Hello all, I recently inherited a large volume of old jewelry ( mostly cheap plated stuff). However I reckon there may be a few prices worth refining and melting down. 

I before I start buying tools and sorting through the pile I want to get my hands on the chemicals as that seems like the hardest part. 

That said, Is anyone in the Vancouver, BC area that has a surplus supply of concentrated Hydrochloric and Nitric acids? 

Would like to get in touch and learn some tips from others experience.


----------



## Yggdrasil (Wednesday at 11:13 AM)

SpencerJ said:


> Hello all, I recently inherited a large volume of old jewelry ( mostly cheap plated stuff). However I reckon there may be a few prices worth refining and melting down.
> 
> I before I start buying tools and sorting through the pile I want to get my hands on the chemicals as that seems like the hardest part.
> 
> ...


There is always the free part we recommend for all.
Read C. M. Hokes book on refining jewelers scrap. Screen Readable Copy of Hoke's Book
Then read the safety section on the forum and then the dealing with waste.
After that is done you are ready to start asking the important questions


----------



## FrugalRefiner (Wednesday at 11:17 AM)

I wouldn't start trying to acquire chemicals until you spend some time studying. This pursuit is not for everyone. There have been many who have spent the time and money buying labware and chemicals prematurely, only to discover they really didn't want to pursue this.

Most people can find HCl at their local hardware or similar stores.

Dave


----------



## SpencerJ (Wednesday at 11:34 AM)

Yggdrasil said:


> There is always the free part we recommend for all.
> Read C. M. Hokes book on refining jewelers scrap. Screen Readable Copy of Hoke's Book
> Then read the safety section on the forum and then the dealing with waste.
> After that is done you are ready to start asking the important questions


Thanks, I’ll give that a read.


----------



## orvi (Wednesday at 1:54 PM)

SpencerJ said:


> Thanks, I’ll give that a read.


Aside of required basic chemistry knowledge, chemicals, beakers etc. And waste treatment knowledge... You also need good protection - as in any form of refining, you will be producing very nasty fumes of nitrogen oxides, chlorine, HCL and so on.

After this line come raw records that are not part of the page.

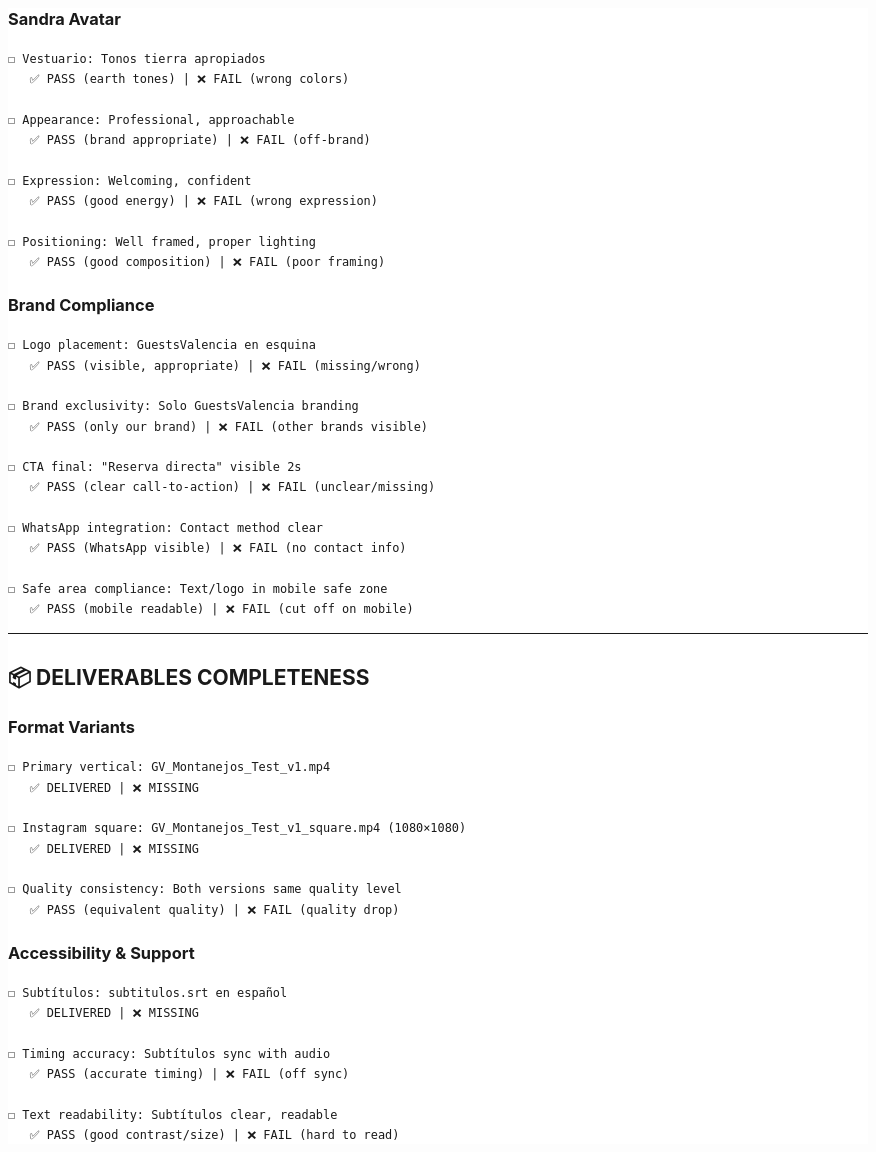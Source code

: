 ### Sandra Avatar
```
☐ Vestuario: Tonos tierra apropiados
   ✅ PASS (earth tones) | ❌ FAIL (wrong colors)

☐ Appearance: Professional, approachable
   ✅ PASS (brand appropriate) | ❌ FAIL (off-brand)

☐ Expression: Welcoming, confident
   ✅ PASS (good energy) | ❌ FAIL (wrong expression)

☐ Positioning: Well framed, proper lighting
   ✅ PASS (good composition) | ❌ FAIL (poor framing)
```

### Brand Compliance
```
☐ Logo placement: GuestsValencia en esquina
   ✅ PASS (visible, appropriate) | ❌ FAIL (missing/wrong)

☐ Brand exclusivity: Solo GuestsValencia branding
   ✅ PASS (only our brand) | ❌ FAIL (other brands visible)

☐ CTA final: "Reserva directa" visible 2s
   ✅ PASS (clear call-to-action) | ❌ FAIL (unclear/missing)

☐ WhatsApp integration: Contact method clear
   ✅ PASS (WhatsApp visible) | ❌ FAIL (no contact info)

☐ Safe area compliance: Text/logo in mobile safe zone
   ✅ PASS (mobile readable) | ❌ FAIL (cut off on mobile)
```

---

## 📦 DELIVERABLES COMPLETENESS

### Format Variants
```
☐ Primary vertical: GV_Montanejos_Test_v1.mp4
   ✅ DELIVERED | ❌ MISSING

☐ Instagram square: GV_Montanejos_Test_v1_square.mp4 (1080×1080)
   ✅ DELIVERED | ❌ MISSING

☐ Quality consistency: Both versions same quality level
   ✅ PASS (equivalent quality) | ❌ FAIL (quality drop)
```

### Accessibility & Support
```
☐ Subtítulos: subtitulos.srt en español
   ✅ DELIVERED | ❌ MISSING

☐ Timing accuracy: Subtítulos sync with audio
   ✅ PASS (accurate timing) | ❌ FAIL (off sync)

☐ Text readability: Subtítulos clear, readable
   ✅ PASS (good contrast/size) | ❌ FAIL (hard to read)
```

You need a place where you can set the fumehood, which sucks these very harmful gasses out, and also space need to be situated in place away from your neighbors or your house to avoid breathing the fumes (even diluted in air) arising from the vent tube of the fumehood.

It could be situated even in the basement or garage, but I strongly advise you to have dedicated "shed" outside the house in a way fumes from the end of the vent hose cannot be "recirculated" back to you. Higher the vent hose the better (better dispersion of fumes into the air). More away from you the better.


----------



## refam (Wednesday at 11:29 PM)

SpencerJ said:


> Hello all, I recently inherited a large volume of old jewelry ( mostly cheap plated stuff). However I reckon there may be a few prices worth refining and melting down.
> 
> I before I start buying tools and sorting through the pile I want to get my hands on the chemicals as that seems like the hardest part.
> 
> ...


I am just across the border, and while I have not looked in Canada, I can get hydrochloric (muratic) acid at just about all the box stores like home depot. So check there and the other hardware place for pool supplies of pool acid. Hardware sales has the good sulfuric acid drain cleaner. I ordered my nitric online.So cannot help you there. Another source for acids might be a radiator shop. They dip more than radiators and check with custom paint and motorcycle shop where they send their frames to get acid dipped. Good vinegar should be easy as should hydrogen peroxide.


----------